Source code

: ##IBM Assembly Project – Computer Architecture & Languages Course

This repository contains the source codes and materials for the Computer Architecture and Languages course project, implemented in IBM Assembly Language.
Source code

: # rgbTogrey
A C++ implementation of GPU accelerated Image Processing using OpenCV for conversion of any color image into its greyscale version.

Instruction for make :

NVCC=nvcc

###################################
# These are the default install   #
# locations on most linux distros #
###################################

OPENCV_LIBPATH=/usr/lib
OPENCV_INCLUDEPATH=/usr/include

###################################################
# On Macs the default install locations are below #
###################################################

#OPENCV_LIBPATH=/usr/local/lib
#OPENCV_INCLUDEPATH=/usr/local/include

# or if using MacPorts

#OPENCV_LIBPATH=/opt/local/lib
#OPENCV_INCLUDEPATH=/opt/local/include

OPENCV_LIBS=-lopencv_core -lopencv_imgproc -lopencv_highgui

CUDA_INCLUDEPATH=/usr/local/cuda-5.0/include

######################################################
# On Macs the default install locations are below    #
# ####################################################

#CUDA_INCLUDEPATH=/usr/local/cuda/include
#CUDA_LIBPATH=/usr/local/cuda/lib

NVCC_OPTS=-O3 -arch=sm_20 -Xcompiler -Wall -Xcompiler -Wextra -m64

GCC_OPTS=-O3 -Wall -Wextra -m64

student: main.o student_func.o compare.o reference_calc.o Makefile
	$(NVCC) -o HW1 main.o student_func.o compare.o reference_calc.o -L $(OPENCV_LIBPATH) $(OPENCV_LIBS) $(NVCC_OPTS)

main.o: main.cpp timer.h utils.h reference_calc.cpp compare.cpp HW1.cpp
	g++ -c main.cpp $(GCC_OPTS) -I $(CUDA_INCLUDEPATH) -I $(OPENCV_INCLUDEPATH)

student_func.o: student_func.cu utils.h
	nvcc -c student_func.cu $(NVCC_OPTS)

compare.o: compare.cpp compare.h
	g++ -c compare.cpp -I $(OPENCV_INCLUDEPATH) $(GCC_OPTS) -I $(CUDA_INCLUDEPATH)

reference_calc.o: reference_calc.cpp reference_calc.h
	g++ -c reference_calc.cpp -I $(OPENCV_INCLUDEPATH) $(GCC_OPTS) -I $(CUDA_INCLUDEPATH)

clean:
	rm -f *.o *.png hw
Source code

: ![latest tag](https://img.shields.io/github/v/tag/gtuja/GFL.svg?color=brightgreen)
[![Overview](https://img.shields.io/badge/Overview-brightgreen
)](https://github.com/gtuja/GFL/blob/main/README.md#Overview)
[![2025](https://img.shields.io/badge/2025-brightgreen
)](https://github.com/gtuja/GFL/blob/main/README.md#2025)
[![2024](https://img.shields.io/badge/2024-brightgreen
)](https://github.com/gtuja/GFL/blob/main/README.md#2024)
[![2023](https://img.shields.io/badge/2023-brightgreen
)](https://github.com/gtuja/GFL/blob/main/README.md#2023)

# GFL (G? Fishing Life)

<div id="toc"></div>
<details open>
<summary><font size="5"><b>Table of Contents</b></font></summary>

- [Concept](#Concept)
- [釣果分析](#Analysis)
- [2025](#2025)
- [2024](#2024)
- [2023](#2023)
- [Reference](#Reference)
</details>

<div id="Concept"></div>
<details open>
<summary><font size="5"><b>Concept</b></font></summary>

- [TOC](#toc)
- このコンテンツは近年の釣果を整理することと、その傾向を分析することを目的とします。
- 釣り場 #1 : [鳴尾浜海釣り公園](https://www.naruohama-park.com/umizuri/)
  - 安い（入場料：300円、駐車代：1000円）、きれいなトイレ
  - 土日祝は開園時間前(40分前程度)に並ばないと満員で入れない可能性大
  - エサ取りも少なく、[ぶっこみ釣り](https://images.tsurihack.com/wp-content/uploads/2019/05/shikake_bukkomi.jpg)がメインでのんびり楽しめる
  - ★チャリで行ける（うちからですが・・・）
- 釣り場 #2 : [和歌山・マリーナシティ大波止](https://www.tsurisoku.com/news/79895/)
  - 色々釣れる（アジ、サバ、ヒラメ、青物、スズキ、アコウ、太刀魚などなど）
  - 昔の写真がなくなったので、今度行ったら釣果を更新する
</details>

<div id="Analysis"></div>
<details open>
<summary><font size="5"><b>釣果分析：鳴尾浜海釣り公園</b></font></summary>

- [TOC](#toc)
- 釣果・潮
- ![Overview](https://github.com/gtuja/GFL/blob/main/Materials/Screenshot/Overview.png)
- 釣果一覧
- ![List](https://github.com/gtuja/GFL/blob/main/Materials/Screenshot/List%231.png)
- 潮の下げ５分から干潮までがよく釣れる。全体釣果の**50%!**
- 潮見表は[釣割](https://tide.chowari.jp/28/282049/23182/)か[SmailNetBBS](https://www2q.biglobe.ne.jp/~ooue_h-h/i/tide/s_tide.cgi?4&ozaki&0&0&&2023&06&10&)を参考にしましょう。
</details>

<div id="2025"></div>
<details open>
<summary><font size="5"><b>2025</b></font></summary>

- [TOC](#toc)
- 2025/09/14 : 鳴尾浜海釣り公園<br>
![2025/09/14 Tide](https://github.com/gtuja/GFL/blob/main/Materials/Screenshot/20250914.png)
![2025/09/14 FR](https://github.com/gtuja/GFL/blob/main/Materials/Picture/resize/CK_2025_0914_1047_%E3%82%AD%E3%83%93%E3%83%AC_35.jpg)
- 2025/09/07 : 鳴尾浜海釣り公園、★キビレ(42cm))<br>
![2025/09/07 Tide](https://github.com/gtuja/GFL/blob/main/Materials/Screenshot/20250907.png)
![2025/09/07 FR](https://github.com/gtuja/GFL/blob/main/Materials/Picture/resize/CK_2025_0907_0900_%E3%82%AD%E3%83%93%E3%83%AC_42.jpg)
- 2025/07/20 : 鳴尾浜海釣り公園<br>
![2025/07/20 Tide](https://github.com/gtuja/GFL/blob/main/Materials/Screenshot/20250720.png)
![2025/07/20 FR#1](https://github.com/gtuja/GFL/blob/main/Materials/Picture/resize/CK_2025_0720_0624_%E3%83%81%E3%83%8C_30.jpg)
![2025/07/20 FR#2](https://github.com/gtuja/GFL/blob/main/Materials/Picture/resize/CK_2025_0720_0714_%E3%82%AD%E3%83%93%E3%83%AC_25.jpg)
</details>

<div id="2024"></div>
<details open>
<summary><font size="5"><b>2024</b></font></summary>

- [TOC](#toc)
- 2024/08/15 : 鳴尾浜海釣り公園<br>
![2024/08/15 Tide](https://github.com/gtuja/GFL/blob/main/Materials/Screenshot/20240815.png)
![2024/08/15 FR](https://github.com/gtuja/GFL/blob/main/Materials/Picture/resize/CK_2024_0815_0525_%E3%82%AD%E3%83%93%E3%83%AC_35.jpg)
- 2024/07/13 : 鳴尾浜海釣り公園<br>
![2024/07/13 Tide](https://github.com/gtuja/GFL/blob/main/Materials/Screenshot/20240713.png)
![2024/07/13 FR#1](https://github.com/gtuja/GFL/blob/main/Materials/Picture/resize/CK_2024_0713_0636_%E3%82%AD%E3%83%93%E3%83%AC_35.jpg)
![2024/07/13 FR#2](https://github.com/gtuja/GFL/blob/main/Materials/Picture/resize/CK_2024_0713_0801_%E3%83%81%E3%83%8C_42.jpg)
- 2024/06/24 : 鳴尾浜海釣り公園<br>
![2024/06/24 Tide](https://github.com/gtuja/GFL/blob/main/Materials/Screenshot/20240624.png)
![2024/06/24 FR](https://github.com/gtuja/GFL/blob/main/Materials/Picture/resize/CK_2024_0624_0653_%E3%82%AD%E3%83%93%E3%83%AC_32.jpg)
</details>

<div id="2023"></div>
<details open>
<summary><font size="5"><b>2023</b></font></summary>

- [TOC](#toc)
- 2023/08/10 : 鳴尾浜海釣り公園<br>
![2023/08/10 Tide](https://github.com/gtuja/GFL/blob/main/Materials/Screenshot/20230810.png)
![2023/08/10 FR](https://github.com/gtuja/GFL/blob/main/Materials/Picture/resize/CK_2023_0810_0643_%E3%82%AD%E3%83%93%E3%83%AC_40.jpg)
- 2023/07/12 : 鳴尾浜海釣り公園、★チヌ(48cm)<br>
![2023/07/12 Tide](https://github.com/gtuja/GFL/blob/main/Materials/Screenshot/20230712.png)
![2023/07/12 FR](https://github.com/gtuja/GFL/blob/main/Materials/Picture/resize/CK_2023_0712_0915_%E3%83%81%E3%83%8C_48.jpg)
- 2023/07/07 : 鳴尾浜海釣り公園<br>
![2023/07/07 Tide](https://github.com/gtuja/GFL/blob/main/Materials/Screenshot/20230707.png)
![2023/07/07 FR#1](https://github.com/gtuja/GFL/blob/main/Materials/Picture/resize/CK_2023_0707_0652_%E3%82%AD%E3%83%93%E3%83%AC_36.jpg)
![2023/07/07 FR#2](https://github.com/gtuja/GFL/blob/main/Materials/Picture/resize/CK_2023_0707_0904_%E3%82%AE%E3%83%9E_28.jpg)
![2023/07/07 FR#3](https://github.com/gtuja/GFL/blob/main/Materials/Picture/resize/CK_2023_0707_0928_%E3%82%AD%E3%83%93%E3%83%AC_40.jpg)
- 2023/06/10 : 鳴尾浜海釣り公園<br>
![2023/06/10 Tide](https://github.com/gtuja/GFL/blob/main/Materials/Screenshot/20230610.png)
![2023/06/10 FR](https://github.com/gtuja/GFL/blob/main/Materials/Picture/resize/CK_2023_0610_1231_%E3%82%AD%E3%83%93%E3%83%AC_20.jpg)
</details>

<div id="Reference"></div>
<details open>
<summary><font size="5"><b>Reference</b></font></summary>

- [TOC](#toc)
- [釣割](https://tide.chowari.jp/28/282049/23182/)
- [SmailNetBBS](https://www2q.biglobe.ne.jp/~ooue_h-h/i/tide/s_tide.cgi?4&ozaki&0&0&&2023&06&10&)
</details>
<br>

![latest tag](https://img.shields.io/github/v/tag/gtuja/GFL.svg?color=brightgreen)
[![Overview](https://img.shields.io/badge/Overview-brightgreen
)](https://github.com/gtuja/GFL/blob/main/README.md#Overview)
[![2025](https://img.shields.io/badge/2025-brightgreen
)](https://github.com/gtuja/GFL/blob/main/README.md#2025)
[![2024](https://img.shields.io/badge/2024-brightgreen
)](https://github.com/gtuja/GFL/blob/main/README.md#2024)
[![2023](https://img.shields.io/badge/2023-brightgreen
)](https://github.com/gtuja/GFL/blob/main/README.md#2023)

.....

### What to produce
Write out exactly the lines from the beginning of the material above through the line with "OPENCV_LIBS=-lopencv_core -lopencv_imgproc -lopencv_highgui", including both and omitting all others.

### Output of the exercise
Source code

: ##IBM Assembly Project – Computer Architecture & Languages Course

This repository contains the source codes and materials for the Computer Architecture and Languages course project, implemented in IBM Assembly Language.
Source code

: # rgbTogrey
A C++ implementation of GPU accelerated Image Processing using OpenCV for conversion of any color image into its greyscale version.

Instruction for make :

NVCC=nvcc

###################################
# These are the default install   #
# locations on most linux distros #
###################################

OPENCV_LIBPATH=/usr/lib
OPENCV_INCLUDEPATH=/usr/include

###################################################
# On Macs the default install locations are below #
###################################################

#OPENCV_LIBPATH=/usr/local/lib
#OPENCV_INCLUDEPATH=/usr/local/include

# or if using MacPorts

#OPENCV_LIBPATH=/opt/local/lib
#OPENCV_INCLUDEPATH=/opt/local/include

OPENCV_LIBS=-lopencv_core -lopencv_imgproc -lopencv_highgui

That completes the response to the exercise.